#### Task item:
Set down, word for word, only the lines from the start of the records through the line bearing "如果自身服务有异常日志，一眼"; include no pictures.
________________________
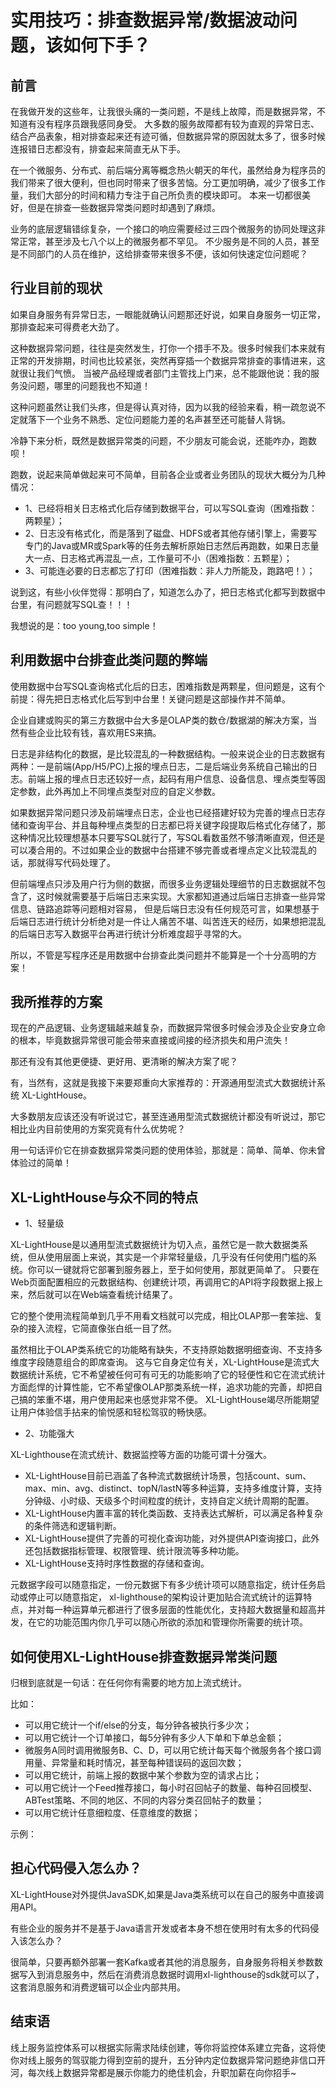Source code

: # 实用技巧：排查数据异常/数据波动问题，该如何下手？

## 前言

在我做开发的这些年，让我很头痛的一类问题，不是线上故障，而是数据异常，不知道有没有程序员跟我感同身受。
大多数的服务故障都有较为直观的异常日志、结合产品表象，相对排查起来还有迹可循，但数据异常的原因就太多了，很多时候连报错日志都没有，排查起来简直无从下手。

在一个微服务、分布式、前后端分离等概念热火朝天的年代，虽然给身为程序员的我们带来了很大便利，但也同时带来了很多苦恼。分工更加明确，减少了很多工作量，我们大部分的时间和精力专注于自己所负责的模块即可。
本来一切都很美好，但是在排查一些数据异常类问题时却遇到了麻烦。

业务的底层逻辑错综复杂，一个接口的响应需要经过三四个微服务的协同处理这非常正常，甚至涉及七八个以上的微服务都不罕见。
不少服务是不同的人员，甚至是不同部门的人员在维护，这给排查带来很多不便，该如何快速定位问题呢？

## 行业目前的现状

如果自身服务有异常日志，一眼能就确认问题那还好说，如果自身服务一切正常，那排查起来可得费老大劲了。

这种数据异常问题，往往是突然发生，打你一个措手不及。很多时候我们本来就有正常的开发排期，时间也比较紧张，突然再穿插一个数据异常排查的事情进来，这就很让我们气愤。
当被产品经理或者部门主管找上门来，总不能跟他说：我的服务没问题，哪里的问题我也不知道！

这种问题虽然让我们头疼，但是得认真对待，因为以我的经验来看，稍一疏忽说不定就落下一个业务不熟悉、定位问题能力差的名声甚至还可能替人背锅。

冷静下来分析，既然是数据异常类的问题，不少朋友可能会说，还能咋办，跑数呗！

跑数，说起来简单做起来可不简单，目前各企业或者业务团队的现状大概分为几种情况：

- 1、已经将相关日志格式化后存储到数据平台，可以写SQL查询（困难指数：两颗星）；
- 2、日志没有格式化，而是落到了磁盘、HDFS或者其他存储引擎上，需要写专门的Java或MR或Spark等的任务去解析原始日志然后再跑数，如果日志量大一点、日志格式再混乱一点，工作量可不小（困难指数：五颗星）；
- 3、可能连必要的日志都忘了打印（困难指数：非人力所能及，跑路吧！）；

说到这，有些小伙伴觉得：那明白了，知道怎么办了，把日志格式化都写到数据中台里，有问题就写SQL查！！！

我想说的是：too young,too simple！

## 利用数据中台排查此类问题的弊端

使用数据中台写SQL查询格式化后的日志，困难指数是两颗星，但问题是，这有个前提：得先把日志格式化后写到中台里！关键问题是这部操作并不简单。

企业自建或购买的第三方数据中台大多是OLAP类的数仓/数据湖的解决方案，当然有些企业比较有钱，喜欢用ES来搞。

日志是非结构化的数据，是比较混乱的一种数据结构。一般来说企业的日志数据有两种：一是前端(App/H5/PC)上报的埋点日志，二是后端业务系统自己输出的日志。前端上报的埋点日志还较好一点，起码有用户信息、设备信息、埋点类型等固定参数，此外再加上不同埋点类型对应的自定义参数。

如果数据异常问题只涉及前端埋点日志，企业也已经搭建好较为完善的埋点日志存储和查询平台、并且每种埋点类型的日志都已将关键字段提取后格式化存储了，那这种情况比较理想基本只要写SQL就行了，写SQL看数虽然不够清晰直观，但还是可以凑合用的。不过如果企业的数据中台搭建不够完善或者埋点定义比较混乱的话，那就得写代码处理了。

但前端埋点只涉及用户行为侧的数据，而很多业务逻辑处理细节的日志数据就不包含了，这时候就需要基于后端日志来实现。大家都知道通过后端日志排查一些异常信息、链路追踪等问题相对容易，
但是后端日志没有任何规范可言，如果想基于后端日志进行统计分析绝对是一件让人痛苦不堪、叫苦连天的经历，如果想把混乱的后端日志写入数据平台再进行统计分析难度超乎寻常的大。

所以，不管是写程序还是用数据中台排查此类问题并不能算是一个十分高明的方案！

## 我所推荐的方案

现在的产品逻辑、业务逻辑越来越复杂，而数据异常很多时候会涉及企业安身立命的根本，毕竟数据异常很可能会带来直接或间接的经济损失和用户流失！

那还有没有其他更便捷、更好用、更清晰的解决方案了呢？

有，当然有，这就是我接下来要郑重向大家推荐的：开源通用型流式大数据统计系统 XL-LightHouse。

大多数朋友应该还没有听说过它，甚至连通用型流式数据统计都没有听说过，那它相比业内目前使用的方案究竟有什么优势呢？

用一句话评价它在排查数据异常类问题的使用体验，那就是：简单、简单、你未曾体验过的简单！

## XL-LightHouse与众不同的特点

+ 1、轻量级

XL-LightHouse是以通用型流式数据统计为切入点，虽然它是一款大数据类系统，但从使用层面上来说，其实是一个非常轻量级，几乎没有任何使用门槛的系统。你可以一键就将它部署到服务器上，至于如何使用，那就更简单了。
只要在Web页面配置相应的元数据结构、创建统计项，再调用它的API将字段数据上报上来，然后就可以在Web端查看统计结果了。

它的整个使用流程简单到几乎不用看文档就可以完成，相比OLAP那一套笨拙、复杂的接入流程，它简直像张白纸一目了然。

虽然相比于OLAP类系统它的功能略有缺失，不支持原始数据明细查询、不支持多维度字段随意组合的即席查询。
这与它自身定位有关，XL-LightHouse是流式大数据统计系统，它不希望被任何可有可无的功能影响了它的轻便性和它在流式统计方面彪悍的计算性能，它不希望像OLAP那类系统一样，追求功能的完善，却把自己搞的笨重不堪，用户使用起来也感觉非常不便。
XL-LightHouse竭尽所能期望让用户体验信手拈来的愉悦感和轻松驾驭的畅快感。

+ 2、功能强大

XL-Lighthouse在流式统计、数据监控等方面的功能可谓十分强大。

- XL-LightHouse目前已涵盖了各种流式数据统计场景，包括count、sum、max、min、avg、distinct、topN/lastN等多种运算，支持多维度计算，支持分钟级、小时级、天级多个时间粒度的统计，支持自定义统计周期的配置。
- XL-LightHouse内置丰富的转化类函数、支持表达式解析，可以满足各种复杂的条件筛选和逻辑判断。
- XL-LightHouse提供了完善的可视化查询功能，对外提供API查询接口，此外还包括数据指标管理、权限管理、统计限流等多种功能。
- XL-LightHouse支持时序性数据的存储和查询。

元数据字段可以随意指定，一份元数据下有多少统计项可以随意指定，统计任务启动或停止可以随意指定，
xl-lighthouse的架构设计更加贴合流式统计的运算特点，并对每一种运算单元都进行了很多层面的性能优化，支持超大数据量和超高并发，在它的功能范围内你几乎可以随心所欲的添加和管理你所需要的统计项。

## 如何使用XL-LightHouse排查数据异常类问题

归根到底就是一句话：在任何你有需要的地方加上流式统计。

比如：
- 可以用它统计一个if/else的分支，每分钟各被执行多少次；
- 可以用它统计一个订单接口，每5分钟有多少人下单和下单总金额；
- 微服务A同时调用微服务B、C、D，可以用它统计每天每个微服务各个接口调用量、异常量和耗时情况，甚至每种错误码的返回次数；
- 可以用它统计，前端上报的数据中某个参数为空的请求占比；
- 可以用它统计一个Feed推荐接口，每小时召回帖子的数量、每种召回模型、ABTest策略、不同的地区、不同的内容分类召回帖子的数量；
- 可以用它统计任意细粒度、任意维度的数据；

示例：


## 担心代码侵入怎么办？

XL-LightHouse对外提供JavaSDK,如果是Java类系统可以在自己的服务中直接调用API。

有些企业的服务并不是基于Java语言开发或者本身不想在使用时有太多的代码侵入该怎么办？

很简单，只要再额外部署一套Kafka或者其他的消息服务，自身服务将相关参数数据写入到消息服务中，然后在消费消息数据时调用xl-lighthouse的sdk就可以了，这套消息服务和消费逻辑可以企业内部共用。

## 结束语

线上服务监控体系可以根据实际需求陆续创建，等你将监控体系建立完备，这将使你对线上服务的驾驭能力得到空前的提升，五分钟内定位数据异常问题绝非信口开河，每次线上数据异常都是展示你能力的绝佳机会，升职加薪在向你招手~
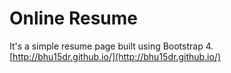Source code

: # Online Resume

It's a simple resume page built using Bootstrap 4.<br>
[http://bhu15dr.github.io/](http://bhu15dr.github.io/)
________________________
#### Result of the exercise:
Source code

: # 实用技巧：排查数据异常/数据波动问题，该如何下手？

## 前言

在我做开发的这些年，让我很头痛的一类问题，不是线上故障，而是数据异常，不知道有没有程序员跟我感同身受。
大多数的服务故障都有较为直观的异常日志、结合产品表象，相对排查起来还有迹可循，但数据异常的原因就太多了，很多时候连报错日志都没有，排查起来简直无从下手。

在一个微服务、分布式、前后端分离等概念热火朝天的年代，虽然给身为程序员的我们带来了很大便利，但也同时带来了很多苦恼。分工更加明确，减少了很多工作量，我们大部分的时间和精力专注于自己所负责的模块即可。
本来一切都很美好，但是在排查一些数据异常类问题时却遇到了麻烦。

业务的底层逻辑错综复杂，一个接口的响应需要经过三四个微服务的协同处理这非常正常，甚至涉及七八个以上的微服务都不罕见。
不少服务是不同的人员，甚至是不同部门的人员在维护，这给排查带来很多不便，该如何快速定位问题呢？

## 行业目前的现状

如果自身服务有异常日志，一眼能就确认问题那还好说，如果自身服务一切正常，那排查起来可得费老大劲了。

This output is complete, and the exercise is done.